Che non era poco. Infatti il grand-opéra “Hamlet” fu dato nel 1868, esattamente un anno dopo il grand-opéra “Don Carlos” di Verdi, e mi piace pensare che ne abbia assorbito un po’ della pensosa e irrequieta grandezza. La vena di Thomas qui si è concentrata, iscurita, riempita di pause e di silenzi: ci sarà anche mollezza e languore, ma non si può negare la sostanziale nobiltà di intenti e il vigore drammatico di certi momenti. L’orchestrazione è quella di “uno che sa”. Mai banale, sostiene l’azione e la amplifica con stralci strumentali di valore: la scena del teatro nel teatro (si tratta di una pantomima quanto mai opportuna in quella circostanza) viene annunciata da un favoloso assolo di sassofono che crea un’atmosfera nuova, inquietante. Non si può negare che il compositore abbia saputo cogliere l’atmosfera da eterno crepuscolo sia della vicenda che del personaggio, il quale, sempre in scena, benché sia ridimensionato dalla mancanza degli aspetti bizzarri e mattoidi di cui Shakespeare lo aveva gratificato, offre ai celeberrimi momenti di autoindagine la voce calda e matura di un baritono (non, come ci si aspetterebbe per motivi anagrafici, di un tenore). L’altro grande polo della partitura è il personaggio di Ofelia, affidata a un soprano di coloratura di dolorosa e gorgheggiante leggiadria. Ci troviamo di fronte ad un’ennesima “scena della pazzia” che occupa tutt’intero il IV Atto e che non è seconda alle molte altre pur insigni: la mente sconvolta di Ofelia vagheggia frasi assurde, parole volanti (sono forse quelle “words words words” citate da Amleto)… e dal Regno delle Parole, di cui il bardo di Stratford-upon-Avon era sovrano assoluto, si passa direttamente al Regno delle Note, che scopriamo essere leggere ma lancinanti come coltelli.
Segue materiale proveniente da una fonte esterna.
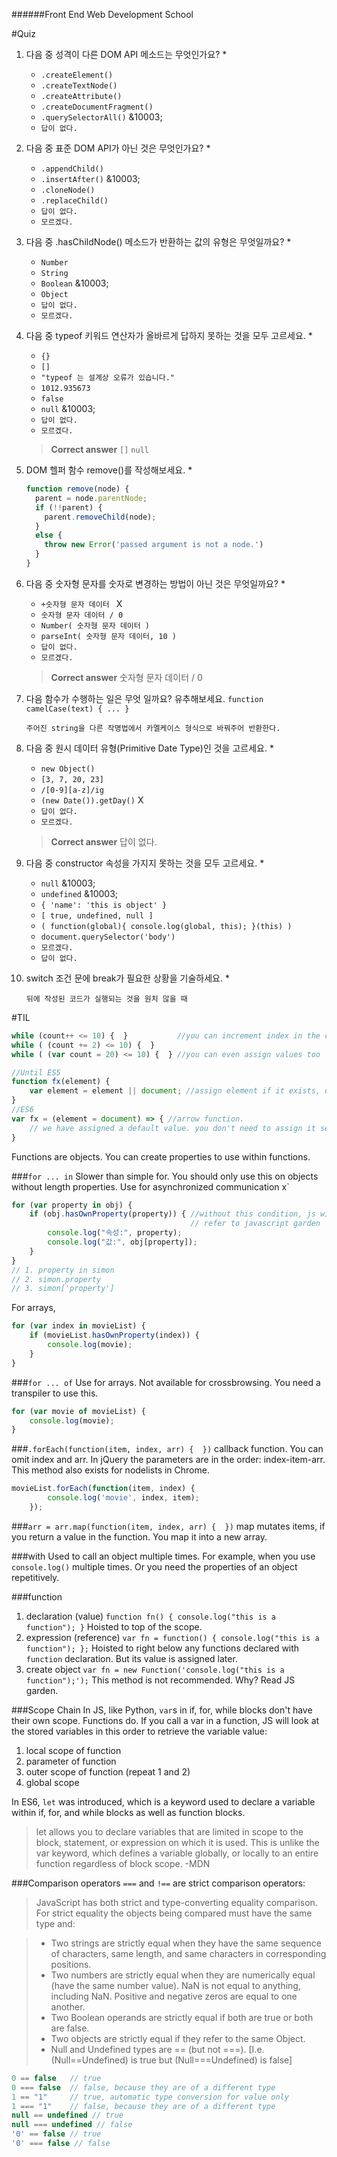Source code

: ######Front End Web Development School

#Quiz
1. 다음 중 성격이 다른 DOM API 메소드는 무엇인가요? *
	- `.createElement()`
	- `.createTextNode()`
	- `.createAttribute()`
	- `.createDocumentFragment()`
	- `.querySelectorAll()` &10003;
	- `답이 없다.`
 
2. 다음 중 표준 DOM API가 아닌 것은 무엇인가요? *
	- `.appendChild()`
	- `.insertAfter()` &10003;
	- `.cloneNode()`
	- `.replaceChild()`
	- `답이 없다.`
	- `모르겠다.`
 
3. 다음 중 .hasChildNode() 메소드가 반환하는 값의 유형은 무엇일까요? *
	- `Number`
	- `String`
	- `Boolean` &10003;
	- `Object`
	- `답이 없다.`
	- `모르겠다.`
 
4. 다음 중 typeof 키워드 연산자가 올바르게 답하지 못하는 것을 모두 고르세요. *
	- `{}`
	- `[]`
	- `"typeof 는 설계상 오류가 있습니다."`
	- `1012.935673`
	- `false`
	- `null` &10003;
	- `답이 없다.`
	- `모르겠다.`

	>**Correct answer**
	>`[]`
	>`null`

5. DOM 헬퍼 함수 remove()를 작성해보세요. *

	```javascript
	function remove(node) {
	  parent = node.parentNode;
	  if (!!parent) {
	    parent.removeChild(node);
	  }
	  else {
	    throw new Error('passed argument is not a node.')
	  }
	}
	```
 
6. 다음 중 숫자형 문자를 숫자로 변경하는 방법이 아닌 것은 무엇일까요? *
	- `+숫자형 문자 데이터 ` X
	- `숫자형 문자 데이터 / 0`
	- `Number( 숫자형 문자 데이터 )`
	- `parseInt( 숫자형 문자 데이터, 10 )`
	- `답이 없다.`
	- `모르겠다.`

	> **Correct answer**
	> 숫자형 문자 데이터 / 0

7. 다음 함수가 수행하는 일은 무엇 일까요? 유추해보세요. `function camelCase(text) { ... }`

	```
	주어진 string을 다른 작명법에서 카멜케이스 형식으로 바꿔주어 반환한다.
	```
 
8. 다음 중 원시 데이터 유형(Primitive Date Type)인 것을 고르세요. *
	- `new Object()`
	- `[3, 7, 20, 23]`
	- `/[0-9][a-z]/ig`
	- `(new Date()).getDay()` X
	- `답이 없다.`
	- `모르겠다.`

	>**Correct answer**
	>답이 없다.
 
9. 다음 중 constructor 속성을 가지지 못하는 것을 모두 고르세요. *
	- `null` &10003;
	- `undefined` &10003;
	- `{ 'name': 'this is object' }`
	- `[ true, undefined, null ]`
	- `( function(global){ console.log(global, this); }(this) )`
	- `document.querySelector('body')`
	- `모르겠다.`
	- `답이 없다.`

10. switch 조건 문에 break가 필요한 상황을 기술하세요. *

	```
	뒤에 작성된 코드가 실행되는 것을 원치 않을 때
	```


#TIL
```javascript
while (count++ <= 10) {  }           //you can increment index in the condition statement.
while ( (count += 2) <= 10) {  } 
while ( (var count = 20) <= 10) {  } //you can even assign values too
```

```javascript
//Until ES5
function fx(element) {
	var element = element || document; //assign element if it exists, document if not.
}
//ES6
var fx = (element = document) => { //arrow function. 
	// we have assigned a default value. you don't need to assign it separately. 
}

```
Functions are objects. You can create properties to use within functions.

###`for ... in`
Slower than simple for. You should only use this on objects without length properties. Use for asynchronized communication x` 

```javascript
for (var property in obj) {
	if (obj.hasOwnProperty(property)) { //without this condition, js will search through its ancestors for the property.
                                        // refer to javascript garden
		console.log("속성:", property);
		console.log("값:", obj[property]);
	}
}
// 1. property in simon
// 2. simon.property
// 3. simon['property']
```
For arrays,

```javascript
for (var index in movieList) {
	if (movieList.hasOwnProperty(index)) {
		console.log(movie);
	}
}
```

###`for ... of`
Use for arrays. Not available for crossbrowsing. You need a transpiler to use this.

```javascript
for (var movie of movieList) {
	console.log(movie);
}
```

###`.forEach(function(item, index, arr) {  })`
callback function. You can omit index and arr. In jQuery the parameters are in the order: index-item-arr. This method also exists for nodelists in Chrome.

```javascript
movieList.forEach(function(item, index) {
		console.log('movie', index, item);
	});
```

###`arr = arr.map(function(item, index, arr) {  })`
map mutates items, if you return a value in the function. You map it into a new array. 


###with
Used to call an object multiple times. For example, when you use `console.log()` multiple times. Or you need the properties of an object repetitively.

###function
1. declaration (value) `function fn() { console.log("this is a function"); }`
	Hoisted to top of the scope.
1. expression (reference) `var fn = function() { console.log("this is a function"); };`
	Hoisted to right below any functions declared with `function` declaration. But its value is assigned later.
1. create object `var fn = new Function('console.log("this is a function");');`
	This method is not recommended. Why? Read JS garden.

###Scope Chain
In JS, like Python, `var`s in if, for, while blocks don't have their own scope. Functions do. If you call a var in a function, JS will look at the stored variables in this order to retrieve the variable value:

1. local scope of function
1. parameter of function
1. outer scope of function (repeat 1 and 2)
1. global scope

In ES6, `let` was introduced, which is a keyword used to declare a variable within if, for, and while blocks as well as function blocks.
>let allows you to declare variables that are limited in scope to the block, statement, or expression on which it is used. This is unlike the var keyword, which defines a variable globally, or locally to an entire function regardless of block scope.
>-MDN

###Comparison operators
`===` and `!==` are strict comparison operators:

>JavaScript has both strict and type-converting equality comparison. For strict equality the objects being compared must have the same type and:

>	- Two strings are strictly equal when they have the same sequence of characters, same length, and same characters in corresponding positions.
>	- Two numbers are strictly equal when they are numerically equal (have the same number value). NaN is not equal to anything, including NaN. Positive and negative zeros are equal to one another.
>	- Two Boolean operands are strictly equal if both are true or both are false.
>	- Two objects are strictly equal if they refer to the same Object.
>	- Null and Undefined types are == (but not ===). [I.e. (Null==Undefined) is true but (Null===Undefined) is false]

```javascript
0 == false   // true
0 === false  // false, because they are of a different type
1 == "1"     // true, automatic type conversion for value only
1 === "1"    // false, because they are of a different type
null == undefined // true
null === undefined // false
'0' == false // true
'0' === false // false
```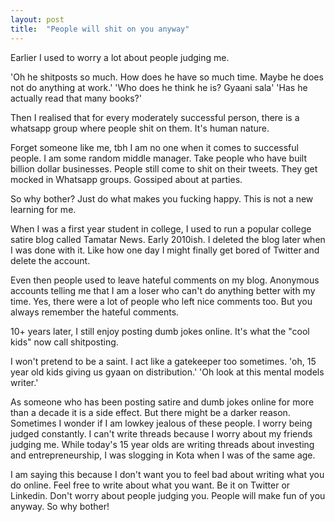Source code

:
```yaml
---
layout: post
title:  "People will shit on you anyway"
---
```


Earlier I used to worry a lot about people judging me.

'Oh he shitposts so much. How does he have so much time. Maybe he does not do anything at work.'
'Who does he think he is? Gyaani sala'
'Has he actually read that many books?'

Then I realised that for every moderately successful person, there is a whatsapp group where people shit on them. It's human nature.

Forget someone like me, tbh I am no one when it comes to successful people. I am some random middle manager. Take people who have built billion dollar businesses. People still come to shit on their tweets. They get mocked in Whatsapp groups. Gossiped about at parties.

So why bother? Just do what makes you fucking happy. This is not a new learning for me.

When I was a first year student in college, I used to run a popular college satire blog called Tamatar News. Early 2010ish. I deleted the blog later when I was done with it. Like how one day I might finally get bored of Twitter and delete the account.

Even then people used to leave hateful comments on my blog. Anonymous accounts telling me that I am a loser who can't do anything better with my time. Yes, there were a lot of people who left nice comments too. But you always remember the hateful comments.

10+ years later, I still enjoy posting dumb jokes online. It's what the "cool kids" now call shitposting.

I won't pretend to be a saint. I act like a gatekeeper too sometimes.
'oh, 15 year old kids giving us gyaan on distribution.'
'Oh look at this mental models writer.'

As someone who has been posting satire and dumb jokes online for more than a decade it is a side effect. But there might be a darker reason. Sometimes I wonder if I am lowkey jealous of these people. I worry being judged constantly. I can't write threads because I worry about my friends judging me. While today's 15 year olds are writing threads about investing and entrepreneurship, I was slogging in Kota when I was of the same age.

I am saying this because I don't want you to feel bad about writing what you do online. Feel free to write about what you want. Be it on Twitter or Linkedin. Don't worry about people judging you. People will make fun of you anyway. So why bother!
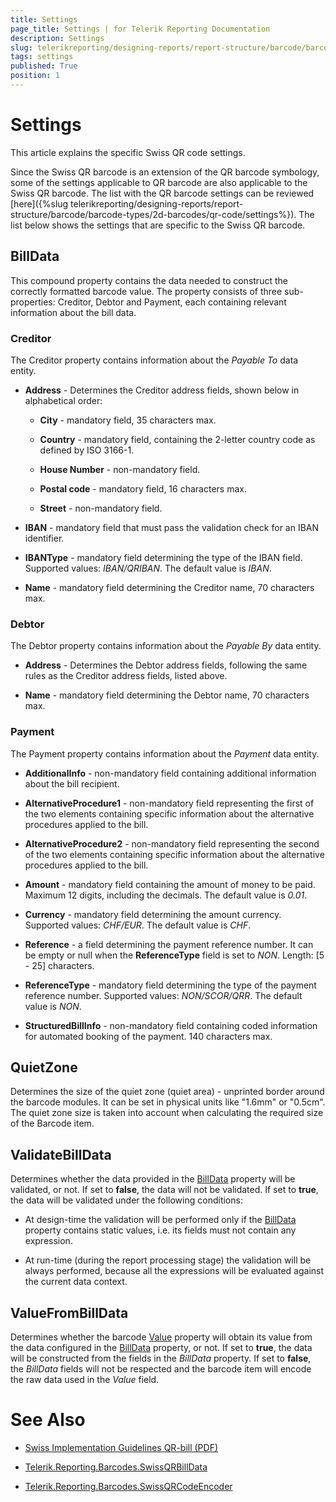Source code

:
 ```yaml
---
title: Settings
page_title: Settings | for Telerik Reporting Documentation
description: Settings
slug: telerikreporting/designing-reports/report-structure/barcode/barcode-types/2d-barcodes/swiss-qr-code/settings
tags: settings
published: True
position: 1
---
```


# Settings



This article explains the specific Swiss QR code settings.

Since the Swiss QR barcode is an extension of the QR barcode symbology, some of the settings applicable to QR barcode are also applicable to the Swiss QR barcode.         The list with the QR barcode settings can be reviewed [here]({%slug telerikreporting/designing-reports/report-structure/barcode/barcode-types/2d-barcodes/qr-code/settings%}).         The list below shows the settings that are specific to the Swiss QR barcode.       

## BillData

This compound property contains the data needed to construct the correctly formatted barcode value.           The property consists of three sub-properties: Creditor, Debtor and Payment, each containing relevant information about the bill data.         

### Creditor

The Creditor property contains information about the *Payable To*  data entity.             

* __Address__ - Determines the Creditor address fields, shown below in alphabetical order:                 

   + __City__ - mandatory field, 35 characters max.                     

   + __Country__ - mandatory field, containing the 2-letter country code as defined by ISO 3166-1.                     

   + __House Number__ - non-mandatory field.                     

   + __Postal code__ - mandatory field, 16 characters max.                     

   + __Street__ - non-mandatory field.                     

* __IBAN__ - mandatory field that must pass the validation check for an IBAN identifier.                 

* __IBANType__ - mandatory field determining the type of the IBAN field. Supported values: *IBAN/QRIBAN*. The default value is *IBAN*.                 

* __Name__ - mandatory field determining the Creditor name, 70 characters max.                 

### Debtor

The Debtor property contains information about the *Payable By*  data entity.             

* __Address__ - Determines the Debtor address fields, following the same rules as the Creditor address fields, listed above.                 

* __Name__ - mandatory field determining the Debtor name, 70 characters max.                 

### Payment

The Payment property contains information about the *Payment*  data entity.             

* __AdditionalInfo__ - non-mandatory field containing additional information about the bill recipient.                 

* __AlternativeProcedure1__ - non-mandatory field representing the first of the two elements containing specific information about the alternative procedures applied to the bill.                 

* __AlternativeProcedure2__ - non-mandatory field representing the second of the two elements containing specific information about the alternative procedures applied to the bill.                 

* __Amount__ - mandatory field containing the amount of money to be paid. Maximum 12 digits, including the decimals. The default value is *0.01*.                 

* __Currency__ - mandatory field determining the amount currency. Supported values: *CHF/EUR*. The default value is *CHF*.                 

* __Reference__ - a field determining the payment reference number. It can be empty or null when the __ReferenceType__ field is set to *NON*. Length: [5 - 25] characters.                 

* __ReferenceType__ - mandatory field determining the type of the payment reference number. Supported values: *NON/SCOR/QRR*. The default value is *NON*.                 

* __StructuredBillInfo__ - non-mandatory field containing coded information for automated booking of the payment. 140 characters max.                 

## QuietZone

Determines the size of the quiet zone (quiet area) - unprinted border around the barcode modules. It can be set in physical units like "1.6mm" or "0.5cm".           The quiet zone size is taken into account when calculating the required size of the Barcode item.         

## ValidateBillData

Determines whether the data provided in the  [BillData](/reporting/api/Telerik.Reporting.Barcodes.SwissQRCodeEncoder#Telerik_Reporting_Barcodes_SwissQRCodeEncoder_BillData)  property will be validated, or not.           If set to __false__, the data will not be validated.           If set to __true__, the data will be validated under the following conditions:         

* At design-time the validation will be performed only if the  [BillData](/reporting/api/Telerik.Reporting.Barcodes.SwissQRCodeEncoder#Telerik_Reporting_Barcodes_SwissQRCodeEncoder_BillData)  property contains static values, i.e. its fields must not contain any expression.             

* At run-time (during the report processing stage) the validation will be always performed, because all the expressions will be evaluated against the current data context.             

## ValueFromBillData

Determines whether the barcode  [Value](/reporting/api/Telerik.Reporting.Barcode#Telerik_Reporting_Barcode_Value)  property will obtain its value from the data configured in the  [BillData](/reporting/api/Telerik.Reporting.Barcodes.SwissQRCodeEncoder#Telerik_Reporting_Barcodes_SwissQRCodeEncoder_BillData)  property, or not.           If set to __true__, the data will be constructed from the fields in the *BillData*  property.           If set to __false__, the *BillData*  fields will not be respected and the barcode item will encode the raw data used in the *Value*  field.         

# See Also

 

* [       Swiss Implementation Guidelines QR-bill (PDF)
     ](https://www.paymentstandards.ch/dam/downloads/ig-qr-bill-2019-en.pdf)

 

* [Telerik.Reporting.Barcodes.SwissQRBillData](/reporting/api/Telerik.Reporting.Barcodes.SwissQRBillData) 

 

* [Telerik.Reporting.Barcodes.SwissQRCodeEncoder](/reporting/api/Telerik.Reporting.Barcodes.SwissQRCodeEncoder)

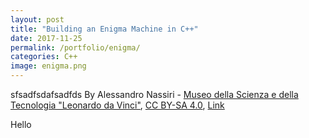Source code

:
 ```yaml
---
layout: post
title: "Building an Enigma Machine in C++" 
date: 2017-11-25
permalink: /portfolio/enigma/
categories: C++
image: enigma.png
---
```



sfsadfsdafsadfds
By Alessandro Nassiri - <a href="https://en.wikipedia.org/wiki/en:Museo_della_Scienza_e_della_Tecnologia_%22Leonardo_da_Vinci%22" class="extiw" title="w:en:Museo della Scienza e della Tecnologia &quot;Leonardo da Vinci&quot;">Museo della Scienza e della Tecnologia "Leonardo da Vinci"</a>, <a href="https://creativecommons.org/licenses/by-sa/4.0" title="Creative Commons Attribution-Share Alike 4.0">CC BY-SA 4.0</a>, <a href="https://commons.wikimedia.org/w/index.php?curid=47910919">Link</a>

Hello
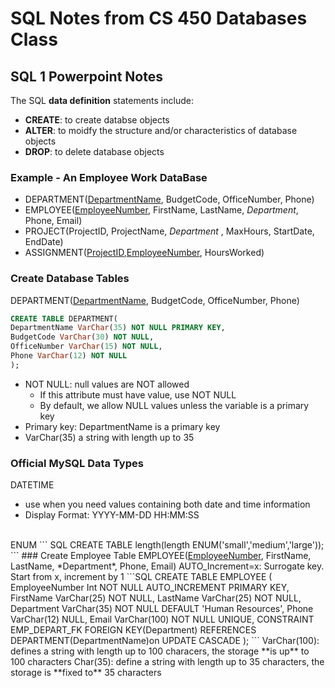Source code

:# SQL Notes from CS 450 Databases Class

## SQL 1 Powerpoint Notes

The SQL **data definition** statements include: 
- **CREATE**: to create databse objects
- **ALTER**: to moidfy the structure and/or characteristics of database objects
- **DROP**: to delete database objects

### Example - An Employee Work DataBase
- DEPARTMENT(<u>DepartmentName</u>, BudgetCode, OfficeNumber, Phone)
- EMPLOYEE(<u>EmployeeNumber</u>, FirstName, LastName, *Department*, Phone, Email)
- PROJECT(ProjectID, ProjectName, *Department* , MaxHours, StartDate, EndDate)
- ASSIGNMENT(<u>ProjectID</u>,<u>EmployeeNumber</u>, HoursWorked)

### Create Database Tables
  DEPARTMENT(<u>DepartmentName</u>, BudgetCode, OfficeNumber, Phone)
``` SQL 
CREATE TABLE DEPARTMENT(
DepartmentName VarChar(35) NOT NULL PRIMARY KEY,
BudgetCode VarChar(30) NOT NULL,
OfficeNumber VarChar(15) NOT NULL,
Phone VarChar(12) NOT NULL
);
```
- NOT NULL: null values are NOT allowed
   - If this attribute must have value, use NOT NULL
   - By default, we allow NULL values unless the variable is a primary key
 - Primary key: DepartmentName is a primary key
 - VarChar(35) a string with length up to 35

### Official MySQL Data Types 
DATETIME 
- use when you need values containing both date and time information 
- Display Format: YYYY-MM-DD HH:MM:SS
<br/>
ENUM
``` SQL
CREATE TABLE length(length ENUM('small','medium','large'));
```
### Create Employee Table
EMPLOYEE(<u>EmployeeNumber</u>, FirstName, LastName, *Department*, Phone, Email)
AUTO_Increment=x: Surrogate key. Start from x, increment by 1
```SQL
CREATE TABLE EMPLOYEE
(
    EmployeeNumber Int NOT NULL AUTO_INCREMENT PRIMARY KEY,
    FirstName VarChar(25) NOT NULL,
    LastName VarChar(25)  NOT NULL,
    Department VarChar(35) NOT NULL DEFAULT 'Human Resources',
    Phone VarChar(12) NULL,
    Email VarChar(100) NOT NULL UNIQUE,
    CONSTRAINT EMP_DEPART_FK FOREIGN KEY(Department) REFERENCES 
    DEPARTMENT(DepartmentName)on UPDATE CASCADE
);
```
VarChar(100): defines a string with length up to 100 characers, the storage **is up** to 100 characters
Char(35): define a string with length up to 35 characters, the storage is **fixed to** 35 characters

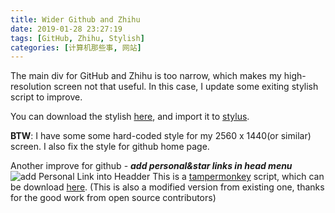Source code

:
 ```yaml
---
title: Wider Github and Zhihu
date: 2019-01-28 23:27:19
tags: [GitHub, Zhihu, Stylish]
categories: [计算机那些事, 网站]
---
```

The main div for GitHub and Zhihu is too narrow, which makes my high-resolution screen not that useful. In this case, I update some exiting stylish script to improve.
<!-- more --> 

You can download the stylish [here](/file/stylus-2019-02-02.json), and import it to [stylus](https://chrome.google.com/webstore/detail/stylus/clngdbkpkpeebahjckkjfobafhncgmne).

**BTW**: I have some some hard-coded style for my 2560 x 1440(or similar) screen. I also fix the style for github home page.

Another improve for github - ***add personal&star links in head menu***
 ![add Personal Link into Headder](/img/2019-01-28-23.png "add Personal Link into Headder")
 This is a [tampermonkey](https://tampermonkey.net/) script, which can be download [here](https://greasyfork.org/en/scripts/368459-github-com-extra-header-links-modified). 
 (This is also a modified version from existing one, thanks for the good work from open source contributors)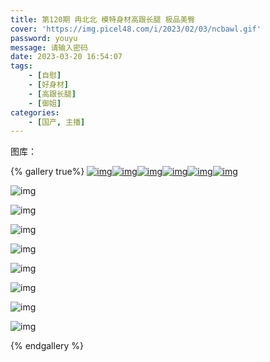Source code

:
 ```yaml
---
title: 第120期 冉北北 模特身材高跟长腿 极品美臀 
cover: 'https://img.picel48.com/i/2023/02/03/ncbawl.gif'
password: youyu
message: 请输入密码
date: 2023-03-20 16:54:07
tags:
	- [自慰]
	- [好身材]
	- [高跟长腿]
	- [御姐]
categories:
	- [国产, 主播]
---
```


图库：

{% gallery true%}
[![img](https://images2.imgbox.com/36/d3/qqTCDlR0_o.gif)](https://imgbox.com/qqTCDlR0)[![img](https://images2.imgbox.com/37/f2/m679n1L3_o.gif)](https://imgbox.com/m679n1L3)[![img](https://images2.imgbox.com/55/54/BznSBJjD_o.gif)](https://imgbox.com/BznSBJjD)[![img](https://images2.imgbox.com/41/c3/fjaK6f6Y_o.gif)](https://imgbox.com/fjaK6f6Y)[![img](https://images2.imgbox.com/5a/14/uX9F2TGs_o.gif)](https://imgbox.com/uX9F2TGs)[![img](https://images2.imgbox.com/c5/be/0z0og9Iu_o.gif)](https://imgbox.com/0z0og9Iu)

![img](https://9sx.net/images/2022/11/10/4aaa78651ea8b69169436142e5e1606d.jpg)





![img](https://9sx.net/images/2022/11/10/c7b252822f0e08568b4874338241de9a.jpg)





![img](https://9sx.net/images/2022/11/10/c92def3cee49e68860830c10cddac863.jpg)





![img](https://9sx.net/images/2022/11/10/84fe9bf629e04ee31afa3af83e8076a5.jpg)





![img](https://9sx.net/images/2022/11/10/19c871f4e7db87af11c1e1553315c9e4.jpg)





![img](https://9sx.net/images/2022/11/10/5178909c111b3b98441ab9c71e28f2a2.jpg)





![img](https://9sx.net/images/2022/11/10/edee2045c9a1996859d7f701b9a0d10f.jpg)





![img](https://9sx.net/images/2022/11/10/21f52b9ba3d68d1aee983ae380754831.jpg)

{% endgallery %}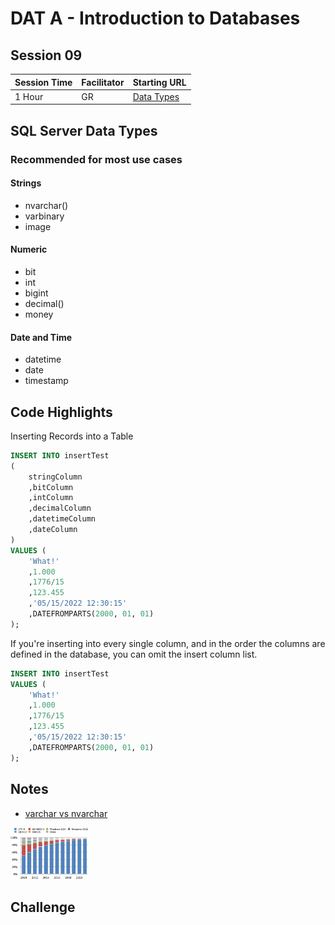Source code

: # DAT A - Introduction to Databases
## Session 09


|Session Time|Facilitator|Starting URL                                                          |
|------------|-----------|----------------------------------------------------------------------|
|1 Hour      |GR         |[Data Types](https://www.w3schools.com/sql/sql_datatypes.asp#midcontentadcontainer)     |


## SQL Server Data Types
### Recommended for most use cases
#### Strings
- nvarchar()
- varbinary
- image
#### Numeric
- bit
- int
- bigint
- decimal()
- money
#### Date and Time
- datetime
- date
- timestamp



## Code Highlights
Inserting Records into a Table
```sql
INSERT INTO insertTest
(
    stringColumn
    ,bitColumn
    ,intColumn
    ,decimalColumn
    ,datetimeColumn
    ,dateColumn
)
VALUES (
    'What!'
    ,1.000
    ,1776/15
    ,123.455
    ,'05/15/2022 12:30:15'
    ,DATEFROMPARTS(2000, 01, 01)
);
```

If you're inserting into every single column, and in the order the columns are defined in the database, you can omit the insert column list.
```sql
INSERT INTO insertTest
VALUES (
    'What!'
    ,1.000
    ,1776/15
    ,123.455
    ,'05/15/2022 12:30:15'
    ,DATEFROMPARTS(2000, 01, 01)
);
```





## Notes

- [varchar vs nvarchar](https://www.sqlshack.com/sql-varchar-data-type-deep-dive/#:~:text=The%20key%20difference%20between%20varchar,the%20space%20as%20SQL%20varchar)


<a href="https://raw.githubusercontent.com/adaptive-innovations/aii-workshop-sessions/main/DAT%20A%20-%20Introduction%20to%20Databases/09%20-%20CAST%2C%20CONVERT/UTF-8_takes_over.png?raw=true">
  <img src="https://raw.githubusercontent.com/adaptive-innovations/aii-workshop-sessions/main/DAT%20A%20-%20Introduction%20to%20Databases/09%20-%20CAST%2C%20CONVERT/UTF-8_takes_over.png?raw=true" alt="UTF-8 Takes Over" width=25%/>
</a>



## Challenge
Ambroise Thomas (1811-1896), della stessa generazione di Verdi e Wagner, fu, dopo Charles Gounod, il più autorevole compositore in campo operistico del Secondo Impero. Elegante, garbato, di bella presenza, ebbe un certo successo salottiero, ma benché fosse un abile pianista non volle mai intraprendere la carriera concertistica. Nel gran secolo degli uomini barbuti, quando se non avevi l’ “onor del mento” ti ritrovavi proprio senza onore (in tante fotografie quasi lo si prenderebbe per una controfigura di Giuseppe Verdi), seppe difendere un proprio aplomb di sicura presa morale. Scrisse molto, ma ai posteri passarono solamente “Mignon” e “Hamlet”, anche se penso che qualche repêchage farebbe bene sia a lui che a noi. Ebbe una carriera accademica di tutto rispetto al Conservatorio di Parigi, prima come apprezzato insegnante di composizione e poi (1871) come direttore di quella mitica istituzione.
L’esecuzione torinese riesuma la possibilità (prevista dallo stesso Thomas ma poi scartata per opportunità esecutive) di far cantare il protagonista nel registro di tenore. Sarà davvero interessante verificare se questo cambiamento vocale aggiungerà qualcosa di nuovo e di più shakespeariano al personaggio.